WHAT IS REQUIRED –
Each record below should be given again exactly as it reads.

=======

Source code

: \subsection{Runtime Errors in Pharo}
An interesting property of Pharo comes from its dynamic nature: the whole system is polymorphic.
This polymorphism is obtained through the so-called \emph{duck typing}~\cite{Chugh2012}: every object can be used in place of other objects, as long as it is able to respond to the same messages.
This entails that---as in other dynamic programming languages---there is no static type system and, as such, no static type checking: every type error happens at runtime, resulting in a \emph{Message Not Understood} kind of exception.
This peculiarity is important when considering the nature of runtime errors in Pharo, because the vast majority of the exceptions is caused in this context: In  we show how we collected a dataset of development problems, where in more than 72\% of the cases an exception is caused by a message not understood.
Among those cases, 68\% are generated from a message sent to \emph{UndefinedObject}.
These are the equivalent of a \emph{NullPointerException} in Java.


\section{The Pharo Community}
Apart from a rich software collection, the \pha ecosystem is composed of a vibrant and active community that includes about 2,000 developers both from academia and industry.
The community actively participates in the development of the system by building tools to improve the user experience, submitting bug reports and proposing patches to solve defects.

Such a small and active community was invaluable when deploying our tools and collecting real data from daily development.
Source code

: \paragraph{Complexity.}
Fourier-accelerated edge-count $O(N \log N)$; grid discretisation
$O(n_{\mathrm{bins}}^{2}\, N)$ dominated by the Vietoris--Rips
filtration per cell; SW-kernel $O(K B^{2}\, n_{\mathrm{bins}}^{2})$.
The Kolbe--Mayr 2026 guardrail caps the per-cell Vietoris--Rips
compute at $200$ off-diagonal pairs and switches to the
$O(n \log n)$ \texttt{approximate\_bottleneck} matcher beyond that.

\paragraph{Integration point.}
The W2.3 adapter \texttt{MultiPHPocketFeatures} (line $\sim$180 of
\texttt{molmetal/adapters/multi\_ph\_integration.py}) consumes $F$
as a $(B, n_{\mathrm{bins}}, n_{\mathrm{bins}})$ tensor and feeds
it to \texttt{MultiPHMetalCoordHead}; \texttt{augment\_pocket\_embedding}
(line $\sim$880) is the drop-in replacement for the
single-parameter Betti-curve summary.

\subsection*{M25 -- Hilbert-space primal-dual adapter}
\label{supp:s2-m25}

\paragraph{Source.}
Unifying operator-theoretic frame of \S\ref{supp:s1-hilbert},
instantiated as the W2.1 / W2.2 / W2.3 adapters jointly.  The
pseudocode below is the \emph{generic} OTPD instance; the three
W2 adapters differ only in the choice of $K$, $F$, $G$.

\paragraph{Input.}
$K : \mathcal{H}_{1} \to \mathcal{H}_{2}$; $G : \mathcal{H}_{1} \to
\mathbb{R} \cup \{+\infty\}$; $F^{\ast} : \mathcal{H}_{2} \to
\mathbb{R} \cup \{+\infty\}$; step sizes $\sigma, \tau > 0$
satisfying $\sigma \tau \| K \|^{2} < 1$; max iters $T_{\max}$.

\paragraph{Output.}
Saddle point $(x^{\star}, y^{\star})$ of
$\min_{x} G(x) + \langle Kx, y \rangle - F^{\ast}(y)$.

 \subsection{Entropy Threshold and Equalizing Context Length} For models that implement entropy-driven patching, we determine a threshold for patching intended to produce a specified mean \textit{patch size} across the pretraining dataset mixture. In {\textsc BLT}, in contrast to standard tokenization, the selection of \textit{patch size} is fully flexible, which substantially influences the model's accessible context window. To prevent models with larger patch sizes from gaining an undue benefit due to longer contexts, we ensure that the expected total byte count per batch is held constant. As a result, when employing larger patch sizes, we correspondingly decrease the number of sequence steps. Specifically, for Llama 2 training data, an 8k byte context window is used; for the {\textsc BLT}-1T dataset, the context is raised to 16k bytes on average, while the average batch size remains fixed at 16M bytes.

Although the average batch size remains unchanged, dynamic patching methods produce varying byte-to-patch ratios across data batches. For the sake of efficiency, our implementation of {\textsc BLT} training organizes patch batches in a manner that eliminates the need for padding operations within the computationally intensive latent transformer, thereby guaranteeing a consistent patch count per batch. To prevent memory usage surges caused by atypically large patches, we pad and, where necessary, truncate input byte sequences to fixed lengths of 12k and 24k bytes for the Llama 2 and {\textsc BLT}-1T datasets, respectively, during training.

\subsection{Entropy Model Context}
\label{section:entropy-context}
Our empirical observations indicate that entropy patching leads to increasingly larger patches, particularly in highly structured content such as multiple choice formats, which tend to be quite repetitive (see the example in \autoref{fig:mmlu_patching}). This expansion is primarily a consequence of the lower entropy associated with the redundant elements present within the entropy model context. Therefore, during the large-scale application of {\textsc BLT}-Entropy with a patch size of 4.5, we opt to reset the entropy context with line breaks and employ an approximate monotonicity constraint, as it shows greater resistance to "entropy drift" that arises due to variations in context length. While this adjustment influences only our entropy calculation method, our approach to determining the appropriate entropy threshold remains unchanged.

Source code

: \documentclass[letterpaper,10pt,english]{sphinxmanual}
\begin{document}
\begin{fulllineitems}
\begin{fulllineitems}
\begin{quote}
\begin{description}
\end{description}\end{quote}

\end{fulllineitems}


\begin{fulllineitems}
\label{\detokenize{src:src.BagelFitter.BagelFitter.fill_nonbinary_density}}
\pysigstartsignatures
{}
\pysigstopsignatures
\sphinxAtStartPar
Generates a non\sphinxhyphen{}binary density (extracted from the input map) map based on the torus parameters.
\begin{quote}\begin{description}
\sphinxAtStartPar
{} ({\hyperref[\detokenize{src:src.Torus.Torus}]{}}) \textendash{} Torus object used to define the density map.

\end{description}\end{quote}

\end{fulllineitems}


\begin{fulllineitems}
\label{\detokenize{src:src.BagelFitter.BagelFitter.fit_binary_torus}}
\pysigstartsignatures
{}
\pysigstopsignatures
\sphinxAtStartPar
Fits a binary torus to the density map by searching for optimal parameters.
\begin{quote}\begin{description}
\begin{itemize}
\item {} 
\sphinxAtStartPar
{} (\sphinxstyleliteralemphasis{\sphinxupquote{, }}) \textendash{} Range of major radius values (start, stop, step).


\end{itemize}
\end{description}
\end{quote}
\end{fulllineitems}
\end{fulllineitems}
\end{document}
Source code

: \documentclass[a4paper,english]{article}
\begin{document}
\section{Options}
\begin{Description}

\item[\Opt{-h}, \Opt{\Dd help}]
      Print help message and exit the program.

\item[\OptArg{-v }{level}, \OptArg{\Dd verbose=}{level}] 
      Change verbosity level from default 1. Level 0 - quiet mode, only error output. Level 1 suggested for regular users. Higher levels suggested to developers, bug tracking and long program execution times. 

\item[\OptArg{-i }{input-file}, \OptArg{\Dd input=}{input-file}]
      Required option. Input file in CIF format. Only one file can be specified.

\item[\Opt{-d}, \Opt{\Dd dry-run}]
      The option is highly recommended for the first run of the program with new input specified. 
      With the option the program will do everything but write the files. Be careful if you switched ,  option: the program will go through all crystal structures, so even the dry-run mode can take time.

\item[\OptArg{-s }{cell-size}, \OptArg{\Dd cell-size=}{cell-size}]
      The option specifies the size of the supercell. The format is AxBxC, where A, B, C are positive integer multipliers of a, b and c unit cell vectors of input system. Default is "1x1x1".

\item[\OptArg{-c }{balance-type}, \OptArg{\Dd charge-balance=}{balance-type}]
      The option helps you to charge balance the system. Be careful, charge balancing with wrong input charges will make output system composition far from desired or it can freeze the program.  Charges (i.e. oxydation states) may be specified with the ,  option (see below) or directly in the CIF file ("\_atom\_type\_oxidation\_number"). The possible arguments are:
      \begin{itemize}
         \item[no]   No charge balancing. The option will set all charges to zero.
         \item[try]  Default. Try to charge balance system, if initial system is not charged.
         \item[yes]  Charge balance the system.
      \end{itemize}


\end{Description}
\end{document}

=======

TASK RESPONSE –
Source code

: \subsection{Runtime Errors in Pharo}
An interesting property of Pharo comes from its dynamic nature: the whole system is polymorphic.
This polymorphism is obtained through the so-called \emph{duck typing}~\cite{Chugh2012}: every object can be used in place of other objects, as long as it is able to respond to the same messages.
This entails that---as in other dynamic programming languages---there is no static type system and, as such, no static type checking: every type error happens at runtime, resulting in a \emph{Message Not Understood} kind of exception.
This peculiarity is important when considering the nature of runtime errors in Pharo, because the vast majority of the exceptions is caused in this context: In  we show how we collected a dataset of development problems, where in more than 72\% of the cases an exception is caused by a message not understood.
Among those cases, 68\% are generated from a message sent to \emph{UndefinedObject}.
These are the equivalent of a \emph{NullPointerException} in Java.


\section{The Pharo Community}
Apart from a rich software collection, the \pha ecosystem is composed of a vibrant and active community that includes about 2,000 developers both from academia and industry.
The community actively participates in the development of the system by building tools to improve the user experience, submitting bug reports and proposing patches to solve defects.

Such a small and active community was invaluable when deploying our tools and collecting real data from daily development.
Source code

: \paragraph{Complexity.}
Fourier-accelerated edge-count $O(N \log N)$; grid discretisation
$O(n_{\mathrm{bins}}^{2}\, N)$ dominated by the Vietoris--Rips
filtration per cell; SW-kernel $O(K B^{2}\, n_{\mathrm{bins}}^{2})$.
The Kolbe--Mayr 2026 guardrail caps the per-cell Vietoris--Rips
compute at $200$ off-diagonal pairs and switches to the
$O(n \log n)$ \texttt{approximate\_bottleneck} matcher beyond that.

\paragraph{Integration point.}
The W2.3 adapter \texttt{MultiPHPocketFeatures} (line $\sim$180 of
\texttt{molmetal/adapters/multi\_ph\_integration.py}) consumes $F$
as a $(B, n_{\mathrm{bins}}, n_{\mathrm{bins}})$ tensor and feeds
it to \texttt{MultiPHMetalCoordHead}; \texttt{augment\_pocket\_embedding}
(line $\sim$880) is the drop-in replacement for the
single-parameter Betti-curve summary.

\subsection*{M25 -- Hilbert-space primal-dual adapter}
\label{supp:s2-m25}

\paragraph{Source.}
Unifying operator-theoretic frame of \S\ref{supp:s1-hilbert},
instantiated as the W2.1 / W2.2 / W2.3 adapters jointly.  The
pseudocode below is the \emph{generic} OTPD instance; the three
W2 adapters differ only in the choice of $K$, $F$, $G$.

\paragraph{Input.}
$K : \mathcal{H}_{1} \to \mathcal{H}_{2}$; $G : \mathcal{H}_{1} \to
\mathbb{R} \cup \{+\infty\}$; $F^{\ast} : \mathcal{H}_{2} \to
\mathbb{R} \cup \{+\infty\}$; step sizes $\sigma, \tau > 0$
satisfying $\sigma \tau \| K \|^{2} < 1$; max iters $T_{\max}$.

\paragraph{Output.}
Saddle point $(x^{\star}, y^{\star})$ of
$\min_{x} G(x) + \langle Kx, y \rangle - F^{\ast}(y)$.

 \subsection{Entropy Threshold and Equalizing Context Length} For models that implement entropy-driven patching, we determine a threshold for patching intended to produce a specified mean \textit{patch size} across the pretraining dataset mixture. In {\textsc BLT}, in contrast to standard tokenization, the selection of \textit{patch size} is fully flexible, which substantially influences the model's accessible context window. To prevent models with larger patch sizes from gaining an undue benefit due to longer contexts, we ensure that the expected total byte count per batch is held constant. As a result, when employing larger patch sizes, we correspondingly decrease the number of sequence steps. Specifically, for Llama 2 training data, an 8k byte context window is used; for the {\textsc BLT}-1T dataset, the context is raised to 16k bytes on average, while the average batch size remains fixed at 16M bytes.

Although the average batch size remains unchanged, dynamic patching methods produce varying byte-to-patch ratios across data batches. For the sake of efficiency, our implementation of {\textsc BLT} training organizes patch batches in a manner that eliminates the need for padding operations within the computationally intensive latent transformer, thereby guaranteeing a consistent patch count per batch. To prevent memory usage surges caused by atypically large patches, we pad and, where necessary, truncate input byte sequences to fixed lengths of 12k and 24k bytes for the Llama 2 and {\textsc BLT}-1T datasets, respectively, during training.

\subsection{Entropy Model Context}
\label{section:entropy-context}
Our empirical observations indicate that entropy patching leads to increasingly larger patches, particularly in highly structured content such as multiple choice formats, which tend to be quite repetitive (see the example in \autoref{fig:mmlu_patching}). This expansion is primarily a consequence of the lower entropy associated with the redundant elements present within the entropy model context. Therefore, during the large-scale application of {\textsc BLT}-Entropy with a patch size of 4.5, we opt to reset the entropy context with line breaks and employ an approximate monotonicity constraint, as it shows greater resistance to "entropy drift" that arises due to variations in context length. While this adjustment influences only our entropy calculation method, our approach to determining the appropriate entropy threshold remains unchanged.

Source code

: \documentclass[letterpaper,10pt,english]{sphinxmanual}
\begin{document}
\begin{fulllineitems}
\begin{fulllineitems}
\begin{quote}
\begin{description}
\end{description}\end{quote}

\end{fulllineitems}


\begin{fulllineitems}
\label{\detokenize{src:src.BagelFitter.BagelFitter.fill_nonbinary_density}}
\pysigstartsignatures
{}
\pysigstopsignatures
\sphinxAtStartPar
Generates a non\sphinxhyphen{}binary density (extracted from the input map) map based on the torus parameters.
\begin{quote}\begin{description}
\sphinxAtStartPar
{} ({\hyperref[\detokenize{src:src.Torus.Torus}]{}}) \textendash{} Torus object used to define the density map.

\end{description}\end{quote}

\end{fulllineitems}


\begin{fulllineitems}
\label{\detokenize{src:src.BagelFitter.BagelFitter.fit_binary_torus}}
\pysigstartsignatures
{}
\pysigstopsignatures
\sphinxAtStartPar
Fits a binary torus to the density map by searching for optimal parameters.
\begin{quote}\begin{description}
\begin{itemize}
\item {} 
\sphinxAtStartPar
{} (\sphinxstyleliteralemphasis{\sphinxupquote{, }}) \textendash{} Range of major radius values (start, stop, step).


\end{itemize}
\end{description}
\end{quote}
\end{fulllineitems}
\end{fulllineitems}
\end{document}
Source code

: \documentclass[a4paper,english]{article}
\begin{document}
\section{Options}
\begin{Description}

\item[\Opt{-h}, \Opt{\Dd help}]
      Print help message and exit the program.

\item[\OptArg{-v }{level}, \OptArg{\Dd verbose=}{level}] 
      Change verbosity level from default 1. Level 0 - quiet mode, only error output. Level 1 suggested for regular users. Higher levels suggested to developers, bug tracking and long program execution times. 

\item[\OptArg{-i }{input-file}, \OptArg{\Dd input=}{input-file}]
      Required option. Input file in CIF format. Only one file can be specified.

\item[\Opt{-d}, \Opt{\Dd dry-run}]
      The option is highly recommended for the first run of the program with new input specified. 
      With the option the program will do everything but write the files. Be careful if you switched ,  option: the program will go through all crystal structures, so even the dry-run mode can take time.

\item[\OptArg{-s }{cell-size}, \OptArg{\Dd cell-size=}{cell-size}]
      The option specifies the size of the supercell. The format is AxBxC, where A, B, C are positive integer multipliers of a, b and c unit cell vectors of input system. Default is "1x1x1".

\item[\OptArg{-c }{balance-type}, \OptArg{\Dd charge-balance=}{balance-type}]
      The option helps you to charge balance the system. Be careful, charge balancing with wrong input charges will make output system composition far from desired or it can freeze the program.  Charges (i.e. oxydation states) may be specified with the ,  option (see below) or directly in the CIF file ("\_atom\_type\_oxidation\_number"). The possible arguments are:
      \begin{itemize}
         \item[no]   No charge balancing. The option will set all charges to zero.
         \item[try]  Default. Try to charge balance system, if initial system is not charged.
         \item[yes]  Charge balance the system.
      \end{itemize}


\end{Description}
\end{document}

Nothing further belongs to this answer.